Rogalands Avis was established in 1899. The paper was based in Stavanger and covers the southern Rogaland.

A Labour Party-affiliated newspaper, it was titled 1ste Mai until 1955, when it absorbed the bankrupt Haugaland Arbeiderblad. Notable former editors-in-chief include Johan Gjøstein, Cornelius Holmboe (1908–1909), Otto Luihn, Hans Andreas Hanssen (1919–1920), Børge Olsen-Hagen (1920–1936), Trond Hegna (1940–1958), Engwall Pahr-Iversen (1978-1990), Norulv Øvrebotten (1990-1996) and Lars Helle (1996-2000). Rogalands Avis was owned 95.8% by A-pressen Lokale Medier AS, which in turn is owned 100% by A-pressen.
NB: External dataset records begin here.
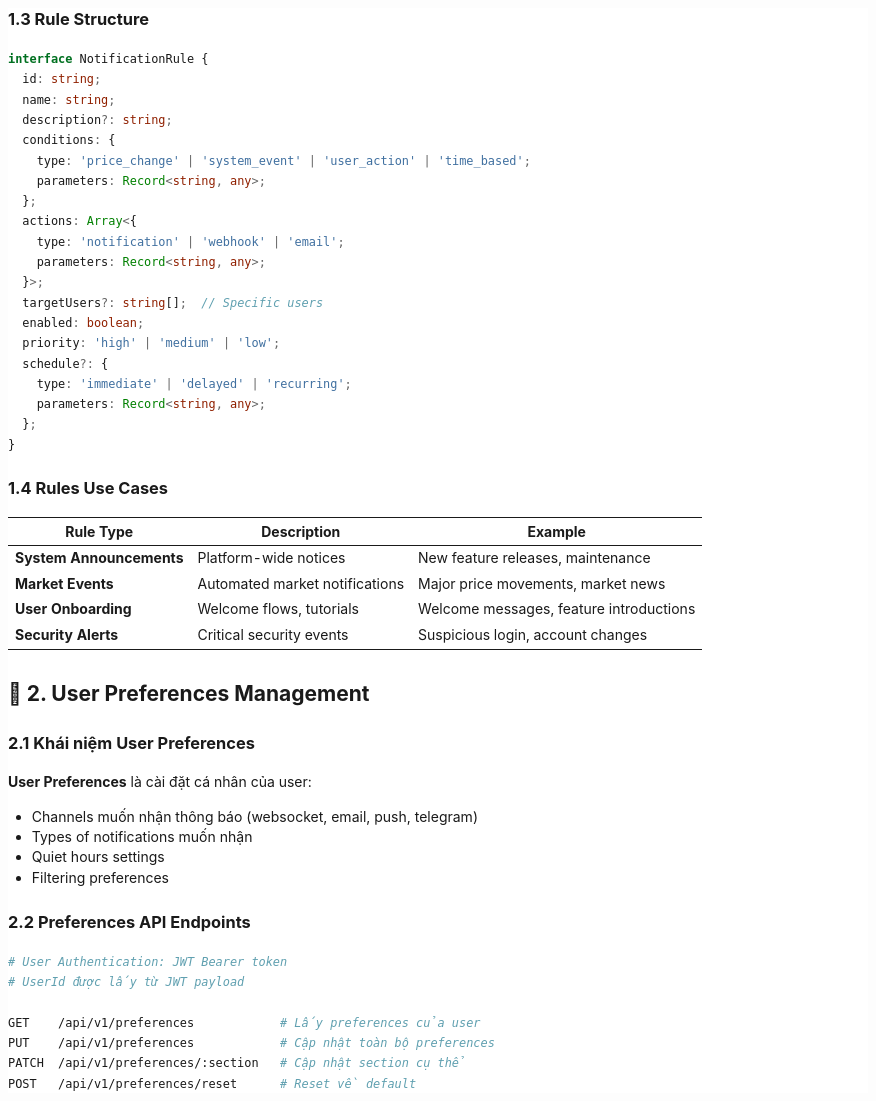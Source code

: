 ### **1.3 Rule Structure**

```typescript
interface NotificationRule {
  id: string;
  name: string;
  description?: string;
  conditions: {
    type: 'price_change' | 'system_event' | 'user_action' | 'time_based';
    parameters: Record<string, any>;
  };
  actions: Array<{
    type: 'notification' | 'webhook' | 'email';
    parameters: Record<string, any>;
  }>;
  targetUsers?: string[];  // Specific users
  enabled: boolean;
  priority: 'high' | 'medium' | 'low';
  schedule?: {
    type: 'immediate' | 'delayed' | 'recurring';
    parameters: Record<string, any>;
  };
}
```

### **1.4 Rules Use Cases**

| Rule Type | Description | Example |
|-----------|-------------|---------|
| **System Announcements** | Platform-wide notices | New feature releases, maintenance |
| **Market Events** | Automated market notifications | Major price movements, market news |
| **User Onboarding** | Welcome flows, tutorials | Welcome messages, feature introductions |
| **Security Alerts** | Critical security events | Suspicious login, account changes |

## 👤 **2. User Preferences Management**

### **2.1 Khái niệm User Preferences**

**User Preferences** là cài đặt cá nhân của user:
- Channels muốn nhận thông báo (websocket, email, push, telegram)
- Types of notifications muốn nhận
- Quiet hours settings
- Filtering preferences

### **2.2 Preferences API Endpoints**

```bash
# User Authentication: JWT Bearer token
# UserId được lấy từ JWT payload

GET    /api/v1/preferences            # Lấy preferences của user
PUT    /api/v1/preferences            # Cập nhật toàn bộ preferences  
PATCH  /api/v1/preferences/:section   # Cập nhật section cụ thể
POST   /api/v1/preferences/reset      # Reset về default
```
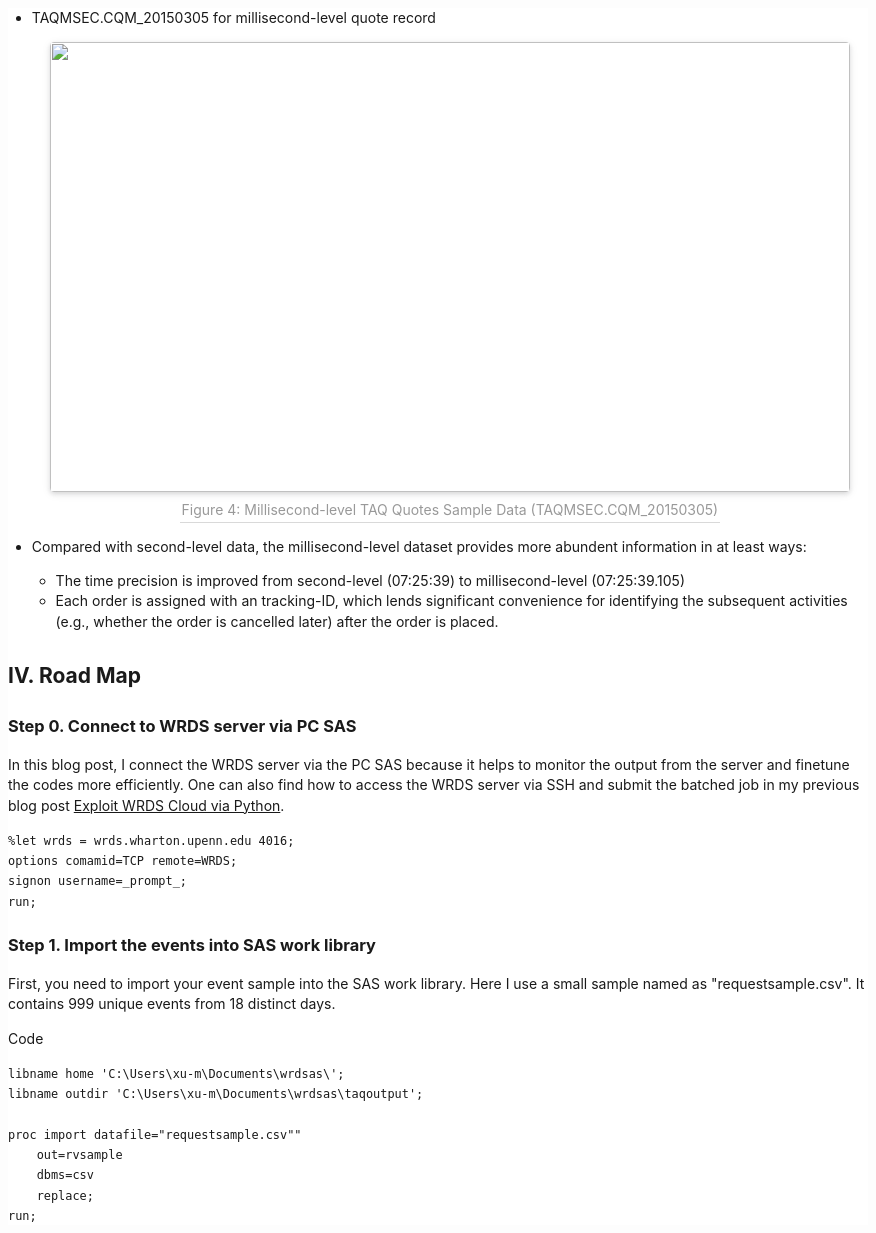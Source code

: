   - TAQMSEC.CQM_20150305 for millisecond-level quote record

    <center>
        <img style="border-radius: 0.3125em;
        box-shadow: 0 2px 4px 0 rgba(34,36,38,.12),0 2px 10px 0 rgba(34,36,38,.08);" 
        src="https://fig-lianxh.oss-cn-shenzhen.aliyuncs.com/cqmsample.png" width=800 height=450>
        <br>
        <div style="color:orange; border-bottom: 1px solid #d9d9d9;
        display: inline-block;
        color: #999;
        padding: 2px;">Figure 4: Millisecond-level TAQ Quotes Sample Data (TAQMSEC.CQM_20150305)</div>
    </center>

- Compared with second-level data, the millisecond-level dataset provides more abundent information in at least ways:

  - The time precision is improved from second-level (07:25:39) to millisecond-level (07:25:39.105) 
  - Each order is assigned with an tracking-ID, which lends significant convenience for identifying the subsequent activities (e.g., whether the order is cancelled later) after the order is placed. 

## IV. Road Map

### Step 0. Connect to WRDS server via PC SAS

In this blog post, I connect the WRDS server via the PC SAS because it helps to monitor the output from the server and finetune the codes more efficiently. One can also find how to access the WRDS server via SSH and submit the batched job in my previous blog post [Exploit WRDS Cloud via Python](https://mengjiexu.com/post/connect-to-wrds-via-python/). 

```sas
%let wrds = wrds.wharton.upenn.edu 4016;
options comamid=TCP remote=WRDS;
signon username=_prompt_;
run;
```

### Step 1. Import the events into SAS work library

First, you need to import your event sample into the SAS work library. Here I use a small sample named as "requestsample.csv". It contains 999 unique events from 18 distinct days.

Code

```sas
libname home 'C:\Users\xu-m\Documents\wrdsas\';
libname outdir 'C:\Users\xu-m\Documents\wrdsas\taqoutput';

proc import datafile="requestsample.csv""
    out=rvsample
    dbms=csv
    replace;
run;
```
Rogalands Avis had a circulation of 13,276 copies in 2006 and there were 10,521 subscribers the same year. In 2009 its circulation was 10,500 copies. The circulation of the paper was 8,471 copies in 2012.

On January 25, 2024, it was decided that Rogalands Avis would be shut down after previous attempts to sell the newspaper were unsuccessful.

The final issue of the newspaper was published on February 3, 2024.